In den UNHCR-Lagern für Hilfsgüter wird das benötigte Material zur Versendung vorbereitet und die Mitarbeiter*innen des Nothilfeteams informiert.

Notfallstufe 3:
In einer außergewöhnlich ernsten Situation, wird die Mitarbeit des gesamten UNHCR benötigt, weil das Ausmaß, das Tempo, die Komplexität oder die Folgen der Krise die bestehenden Reaktionskapazitäten der Länderoperation übersteigen.
Der Einsatzplan wird umgesetzt und die Mitarbeiter*innen des Nothilfe-Teams an ihren Einsatzort gebracht.
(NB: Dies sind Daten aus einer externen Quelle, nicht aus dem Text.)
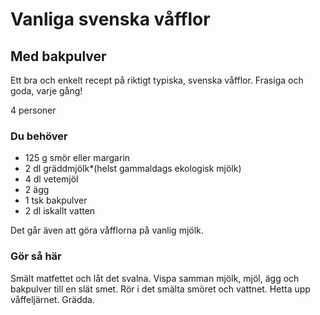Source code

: # Vanliga svenska våfflor

## Med bakpulver
Ett bra och enkelt recept på riktigt typiska, svenska våfflor. Frasiga och goda, varje gång!

4 personer

### Du behöver
* 125 g smör eller margarin
* 2 dl gräddmjölk*(helst gammaldags ekologisk mjölk)
* 4 dl vetemjöl
* 2 ägg
* 1 tsk bakpulver
* 2 dl iskallt vatten

Det går även att göra våfflorna på vanlig mjölk.

### Gör så här
Smält matfettet och låt det svalna. Vispa samman mjölk, mjöl, ägg och bakpulver till en slät smet. Rör i det smälta smöret och vattnet. Hetta upp våffeljärnet. Grädda.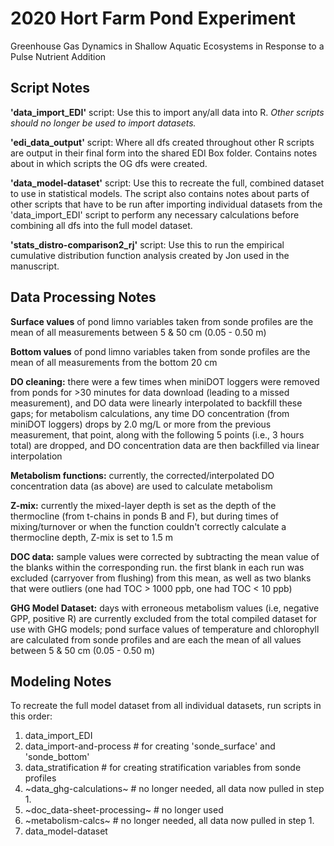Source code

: # 2020 Hort Farm Pond Experiment

Greenhouse Gas Dynamics in Shallow Aquatic Ecosystems in Response to a Pulse Nutrient Addition


## Script Notes

**'data_import_EDI'** script: Use this to import any/all data into R. _Other scripts should no longer be used to import datasets._ 

**'edi_data_output'** script: Where all dfs created throughout other R scripts are output in their final form into the shared EDI Box folder. Contains notes about in which scripts the OG dfs were created. 

**'data_model-dataset'** script: Use this to recreate the full, combined dataset to use in statistical models. The script also contains notes about parts of other scripts that have to be run after importing individual datasets from the 'data_import_EDI' script to perform any necessary calculations before combining all dfs into the full model dataset. 

**'stats_distro-comparison2_rj'** script: Use this to run the empirical cumulative distribution function analysis created by Jon used in the manuscript.



## Data Processing Notes

**Surface values** of pond limno variables taken from sonde profiles are the mean of all measurements between 5 & 50 cm (0.05 - 0.50 m)

**Bottom values** of pond limno variables taken from sonde profiles are the mean of all measurements from the bottom 20 cm

**DO cleaning:** there were a few times when miniDOT loggers were removed from ponds for >30 minutes for data download (leading to a missed measurement), and DO data were linearly interpolated to backfill these gaps; for metabolism calculations, any time DO concentration (from miniDOT loggers) drops by 2.0 mg/L or more from the previous measurement, that point, along with the following 5 points (i.e., 3 hours total) are dropped, and DO concentration data are then backfilled via linear interpolation 

**Metabolism functions:** currently, the corrected/interpolated DO concentration data (as above) are used to calculate metabolism

**Z-mix:** currently the mixed-layer depth is set as the depth of the thermocline (from t-chains in ponds B and F), but during times of mixing/turnover or when the function couldn't correctly calculate a thermocline depth, Z-mix is set to 1.5 m

**DOC data:** sample values were corrected by subtracting the mean value of the blanks within the corresponding run. the first blank in each run was excluded (carryover from flushing) from this mean, as well as two blanks that were outliers (one had TOC > 1000 ppb, one had TOC < 10 ppb) 

**GHG Model Dataset:** days with erroneous metabolism values (i.e, negative GPP, positive R) are currently excluded from the total compiled dataset for use with GHG models; pond surface values of temperature and chlorophyll are calculated from sonde profiles and are each the mean of all values between 5 & 50 cm (0.05 - 0.50 m)



## Modeling Notes

To recreate the full model dataset from all individual datasets, run scripts in this order:

   1. data_import_EDI
   2. data_import-and-process  # for creating 'sonde_surface' and 'sonde_bottom'
   3. data_stratification  # for creating stratification variables from sonde profiles
   4. ~data_ghg-calculations~  # no longer needed, all data now pulled in step 1.
   5. ~doc_data-sheet-processing~  # no longer used
   6. ~metabolism-calcs~  # no longer needed, all data now pulled in step 1.
   7. data_model-dataset


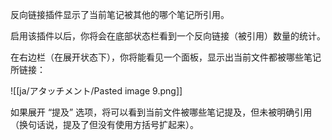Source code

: 反向链接插件显示了当前笔记被其他的哪个笔记所引用。

启用该插件以后，你将会在底部状态栏看到一个反向链接（被引用）数量的统计。

在右边栏（在展开状态下），你将能看见一个面板，显示出当前文件都被哪些笔记所链接：

![[ja/アタッチメント/Pasted image 9.png]]

如果展开 “提及” 选项，将可以看到当前文件被哪些笔记提及，但未被明确引用（换句话说，提及了但没有使用方括号扩起来）。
Mindeststandards in der Nothilfe

  • sieben Liter sauberes Trinkwasser pro Person und Tag
  • 2.100 kcal pro Person und Tag
  • Schutz vor Wind, Regen, extremen Temperaturen und starker Sonneneinstrahlung
  • eine Latrine pro Familie (sechs bis zehn Personen)
  • ein Wasserzugang pro Gemeinschaft (80 bis 100 Personen)
  • ein Gesundheitszentrum pro Flüchtlingslager (oder 20.000 Menschen)
  • ein Krankenhaus (bis zu 200.000 Menschen)

Wie wird man Nothelfer?

Jede*r UNHCR-Mitarbeiter*in, der oder die über Arbeitserfahrung und Sprachkenntnisse verfügt, kann sich um die Ausbildung zum Nothelfer*in bewerben. Die meisten der Bewerber*innen waren bereits für den UNHCR im Ausland im Einsatz.

Diejenigen, die ausgewählt werden, nehmen an mehreren intensiven Ausbildungs-Workshops über Notfall-Management teil, die alle Aspekte von UNHCR-Noteinsätzen abdecken. Dazu zählen:

  • Planung der Lagerplätze
  • Verhandlungsführung mit örtlichen Behörden
  • Erste Hilfe
  • Fahren mit Geländewagen
  • Umgang mit Stress
  • Arbeiten im Team
  • Leitung eines Koordinationstreffens


Das Training:
Die Teilnehmer*innen werden in simulierten Situationen auf Notfäll vorbereitet und getestet, wie sie in Krisen reagieren. In Not- und Krisensituationen ist eine schnelle Orientierung und Reaktionsfähigkeit in unbekannter Umgebung gefordert. Entscheidend für die Mitarbeit ist auch die Teamfähigkeit jedes/jeder Einzelnen. Denn in kritischen Situationen, muss sich jede*r auf die anderen verlassen können.